** SUPPLIED MATERIAL follows **

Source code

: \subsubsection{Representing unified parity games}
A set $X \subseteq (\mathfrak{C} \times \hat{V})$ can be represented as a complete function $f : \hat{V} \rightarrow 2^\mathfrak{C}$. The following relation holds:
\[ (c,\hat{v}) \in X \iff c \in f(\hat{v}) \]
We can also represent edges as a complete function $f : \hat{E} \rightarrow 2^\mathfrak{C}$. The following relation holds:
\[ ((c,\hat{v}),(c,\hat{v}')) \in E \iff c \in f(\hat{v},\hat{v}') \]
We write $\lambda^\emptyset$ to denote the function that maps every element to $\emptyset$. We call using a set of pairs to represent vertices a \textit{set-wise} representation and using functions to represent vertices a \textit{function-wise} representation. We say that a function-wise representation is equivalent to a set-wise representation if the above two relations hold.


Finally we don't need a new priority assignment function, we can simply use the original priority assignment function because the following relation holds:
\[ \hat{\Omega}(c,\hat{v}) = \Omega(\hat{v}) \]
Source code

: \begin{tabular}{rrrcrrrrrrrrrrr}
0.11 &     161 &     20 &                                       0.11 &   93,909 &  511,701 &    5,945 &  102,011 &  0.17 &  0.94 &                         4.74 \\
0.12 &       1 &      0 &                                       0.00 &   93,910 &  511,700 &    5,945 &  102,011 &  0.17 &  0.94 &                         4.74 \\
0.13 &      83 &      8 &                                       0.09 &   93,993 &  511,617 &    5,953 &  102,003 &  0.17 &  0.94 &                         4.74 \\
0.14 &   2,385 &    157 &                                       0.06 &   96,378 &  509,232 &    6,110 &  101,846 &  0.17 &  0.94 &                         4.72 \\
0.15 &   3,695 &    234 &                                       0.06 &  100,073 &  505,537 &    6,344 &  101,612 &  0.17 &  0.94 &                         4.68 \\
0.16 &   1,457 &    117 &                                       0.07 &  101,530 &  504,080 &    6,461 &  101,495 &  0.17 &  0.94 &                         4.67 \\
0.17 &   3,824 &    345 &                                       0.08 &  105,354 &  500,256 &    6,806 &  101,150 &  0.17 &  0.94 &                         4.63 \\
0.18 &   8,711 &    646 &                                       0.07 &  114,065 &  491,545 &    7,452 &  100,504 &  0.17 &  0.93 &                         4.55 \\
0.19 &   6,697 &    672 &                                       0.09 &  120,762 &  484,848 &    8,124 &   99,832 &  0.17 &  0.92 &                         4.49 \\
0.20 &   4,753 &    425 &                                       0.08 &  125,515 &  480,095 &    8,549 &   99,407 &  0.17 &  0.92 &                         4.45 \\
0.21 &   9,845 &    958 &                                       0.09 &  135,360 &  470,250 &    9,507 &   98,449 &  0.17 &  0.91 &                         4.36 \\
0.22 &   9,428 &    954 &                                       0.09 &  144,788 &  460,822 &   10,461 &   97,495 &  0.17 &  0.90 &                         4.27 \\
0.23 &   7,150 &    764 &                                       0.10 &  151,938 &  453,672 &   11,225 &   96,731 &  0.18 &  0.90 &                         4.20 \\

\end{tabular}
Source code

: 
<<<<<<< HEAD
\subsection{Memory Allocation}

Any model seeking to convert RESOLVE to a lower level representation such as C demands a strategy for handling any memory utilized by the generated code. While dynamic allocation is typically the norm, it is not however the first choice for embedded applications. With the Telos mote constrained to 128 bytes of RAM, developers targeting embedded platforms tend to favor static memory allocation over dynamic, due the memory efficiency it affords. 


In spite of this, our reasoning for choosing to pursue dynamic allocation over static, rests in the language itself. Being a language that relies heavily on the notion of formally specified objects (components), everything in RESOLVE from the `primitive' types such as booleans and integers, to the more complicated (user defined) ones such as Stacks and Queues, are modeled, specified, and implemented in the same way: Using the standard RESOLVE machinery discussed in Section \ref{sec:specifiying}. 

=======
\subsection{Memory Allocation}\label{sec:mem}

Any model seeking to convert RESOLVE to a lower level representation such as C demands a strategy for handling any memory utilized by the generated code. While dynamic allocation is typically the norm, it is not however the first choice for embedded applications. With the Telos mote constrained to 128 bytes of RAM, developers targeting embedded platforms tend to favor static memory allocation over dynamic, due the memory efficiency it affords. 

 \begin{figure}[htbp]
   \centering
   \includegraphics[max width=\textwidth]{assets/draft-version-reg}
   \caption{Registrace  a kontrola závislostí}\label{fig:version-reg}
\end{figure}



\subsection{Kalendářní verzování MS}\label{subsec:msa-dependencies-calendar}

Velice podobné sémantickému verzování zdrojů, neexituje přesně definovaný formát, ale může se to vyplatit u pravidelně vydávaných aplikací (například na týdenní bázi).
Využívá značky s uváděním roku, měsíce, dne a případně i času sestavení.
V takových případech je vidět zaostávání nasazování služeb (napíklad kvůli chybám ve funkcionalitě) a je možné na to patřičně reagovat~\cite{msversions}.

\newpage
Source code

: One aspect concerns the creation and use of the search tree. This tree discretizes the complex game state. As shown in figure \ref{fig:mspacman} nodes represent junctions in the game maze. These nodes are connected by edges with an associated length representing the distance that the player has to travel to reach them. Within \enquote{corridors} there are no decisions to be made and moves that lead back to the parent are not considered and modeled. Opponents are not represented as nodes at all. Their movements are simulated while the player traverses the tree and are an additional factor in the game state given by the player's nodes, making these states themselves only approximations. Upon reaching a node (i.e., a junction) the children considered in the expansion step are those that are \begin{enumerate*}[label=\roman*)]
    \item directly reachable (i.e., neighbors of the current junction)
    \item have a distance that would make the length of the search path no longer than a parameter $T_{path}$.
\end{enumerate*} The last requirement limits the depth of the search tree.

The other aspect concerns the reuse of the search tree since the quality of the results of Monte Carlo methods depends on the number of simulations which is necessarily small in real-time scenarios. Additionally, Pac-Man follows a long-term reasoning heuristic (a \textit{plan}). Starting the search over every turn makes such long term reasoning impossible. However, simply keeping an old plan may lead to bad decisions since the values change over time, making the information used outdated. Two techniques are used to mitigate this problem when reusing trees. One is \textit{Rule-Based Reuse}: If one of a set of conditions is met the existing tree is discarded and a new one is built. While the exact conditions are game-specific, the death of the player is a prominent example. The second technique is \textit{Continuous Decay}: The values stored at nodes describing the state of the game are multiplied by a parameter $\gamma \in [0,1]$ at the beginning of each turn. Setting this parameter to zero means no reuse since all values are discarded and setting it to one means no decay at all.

** End of SUPPLIED MATERIAL **

§ **PROBLEM DESCRIPTION**:
The answer must reproduce all of the entries exactly.

§ **SOLUTION**:
Source code

: \subsubsection{Representing unified parity games}
A set $X \subseteq (\mathfrak{C} \times \hat{V})$ can be represented as a complete function $f : \hat{V} \rightarrow 2^\mathfrak{C}$. The following relation holds:
\[ (c,\hat{v}) \in X \iff c \in f(\hat{v}) \]
We can also represent edges as a complete function $f : \hat{E} \rightarrow 2^\mathfrak{C}$. The following relation holds:
\[ ((c,\hat{v}),(c,\hat{v}')) \in E \iff c \in f(\hat{v},\hat{v}') \]
We write $\lambda^\emptyset$ to denote the function that maps every element to $\emptyset$. We call using a set of pairs to represent vertices a \textit{set-wise} representation and using functions to represent vertices a \textit{function-wise} representation. We say that a function-wise representation is equivalent to a set-wise representation if the above two relations hold.


Finally we don't need a new priority assignment function, we can simply use the original priority assignment function because the following relation holds:
\[ \hat{\Omega}(c,\hat{v}) = \Omega(\hat{v}) \]
Source code

: \begin{tabular}{rrrcrrrrrrrrrrr}
0.11 &     161 &     20 &                                       0.11 &   93,909 &  511,701 &    5,945 &  102,011 &  0.17 &  0.94 &                         4.74 \\
0.12 &       1 &      0 &                                       0.00 &   93,910 &  511,700 &    5,945 &  102,011 &  0.17 &  0.94 &                         4.74 \\
0.13 &      83 &      8 &                                       0.09 &   93,993 &  511,617 &    5,953 &  102,003 &  0.17 &  0.94 &                         4.74 \\
0.14 &   2,385 &    157 &                                       0.06 &   96,378 &  509,232 &    6,110 &  101,846 &  0.17 &  0.94 &                         4.72 \\
0.15 &   3,695 &    234 &                                       0.06 &  100,073 &  505,537 &    6,344 &  101,612 &  0.17 &  0.94 &                         4.68 \\
0.16 &   1,457 &    117 &                                       0.07 &  101,530 &  504,080 &    6,461 &  101,495 &  0.17 &  0.94 &                         4.67 \\
0.17 &   3,824 &    345 &                                       0.08 &  105,354 &  500,256 &    6,806 &  101,150 &  0.17 &  0.94 &                         4.63 \\
0.18 &   8,711 &    646 &                                       0.07 &  114,065 &  491,545 &    7,452 &  100,504 &  0.17 &  0.93 &                         4.55 \\
0.19 &   6,697 &    672 &                                       0.09 &  120,762 &  484,848 &    8,124 &   99,832 &  0.17 &  0.92 &                         4.49 \\
0.20 &   4,753 &    425 &                                       0.08 &  125,515 &  480,095 &    8,549 &   99,407 &  0.17 &  0.92 &                         4.45 \\
0.21 &   9,845 &    958 &                                       0.09 &  135,360 &  470,250 &    9,507 &   98,449 &  0.17 &  0.91 &                         4.36 \\
0.22 &   9,428 &    954 &                                       0.09 &  144,788 &  460,822 &   10,461 &   97,495 &  0.17 &  0.90 &                         4.27 \\
0.23 &   7,150 &    764 &                                       0.10 &  151,938 &  453,672 &   11,225 &   96,731 &  0.18 &  0.90 &                         4.20 \\

\end{tabular}
Source code

: 
<<<<<<< HEAD
\subsection{Memory Allocation}

Any model seeking to convert RESOLVE to a lower level representation such as C demands a strategy for handling any memory utilized by the generated code. While dynamic allocation is typically the norm, it is not however the first choice for embedded applications. With the Telos mote constrained to 128 bytes of RAM, developers targeting embedded platforms tend to favor static memory allocation over dynamic, due the memory efficiency it affords. 


In spite of this, our reasoning for choosing to pursue dynamic allocation over static, rests in the language itself. Being a language that relies heavily on the notion of formally specified objects (components), everything in RESOLVE from the `primitive' types such as booleans and integers, to the more complicated (user defined) ones such as Stacks and Queues, are modeled, specified, and implemented in the same way: Using the standard RESOLVE machinery discussed in Section \ref{sec:specifiying}. 

=======
\subsection{Memory Allocation}\label{sec:mem}

Any model seeking to convert RESOLVE to a lower level representation such as C demands a strategy for handling any memory utilized by the generated code. While dynamic allocation is typically the norm, it is not however the first choice for embedded applications. With the Telos mote constrained to 128 bytes of RAM, developers targeting embedded platforms tend to favor static memory allocation over dynamic, due the memory efficiency it affords. 

 \begin{figure}[htbp]
   \centering
   \includegraphics[max width=\textwidth]{assets/draft-version-reg}
   \caption{Registrace  a kontrola závislostí}\label{fig:version-reg}
\end{figure}



\subsection{Kalendářní verzování MS}\label{subsec:msa-dependencies-calendar}

Velice podobné sémantickému verzování zdrojů, neexituje přesně definovaný formát, ale může se to vyplatit u pravidelně vydávaných aplikací (například na týdenní bázi).
Využívá značky s uváděním roku, měsíce, dne a případně i času sestavení.
V takových případech je vidět zaostávání nasazování služeb (napíklad kvůli chybám ve funkcionalitě) a je možné na to patřičně reagovat~\cite{msversions}.

\newpage
Source code

: One aspect concerns the creation and use of the search tree. This tree discretizes the complex game state. As shown in figure \ref{fig:mspacman} nodes represent junctions in the game maze. These nodes are connected by edges with an associated length representing the distance that the player has to travel to reach them. Within \enquote{corridors} there are no decisions to be made and moves that lead back to the parent are not considered and modeled. Opponents are not represented as nodes at all. Their movements are simulated while the player traverses the tree and are an additional factor in the game state given by the player's nodes, making these states themselves only approximations. Upon reaching a node (i.e., a junction) the children considered in the expansion step are those that are \begin{enumerate*}[label=\roman*)]
    \item directly reachable (i.e., neighbors of the current junction)
    \item have a distance that would make the length of the search path no longer than a parameter $T_{path}$.
\end{enumerate*} The last requirement limits the depth of the search tree.

The other aspect concerns the reuse of the search tree since the quality of the results of Monte Carlo methods depends on the number of simulations which is necessarily small in real-time scenarios. Additionally, Pac-Man follows a long-term reasoning heuristic (a \textit{plan}). Starting the search over every turn makes such long term reasoning impossible. However, simply keeping an old plan may lead to bad decisions since the values change over time, making the information used outdated. Two techniques are used to mitigate this problem when reusing trees. One is \textit{Rule-Based Reuse}: If one of a set of conditions is met the existing tree is discarded and a new one is built. While the exact conditions are game-specific, the death of the player is a prominent example. The second technique is \textit{Continuous Decay}: The values stored at nodes describing the state of the game are multiplied by a parameter $\gamma \in [0,1]$ at the beginning of each turn. Setting this parameter to zero means no reuse since all values are discarded and setting it to one means no decay at all.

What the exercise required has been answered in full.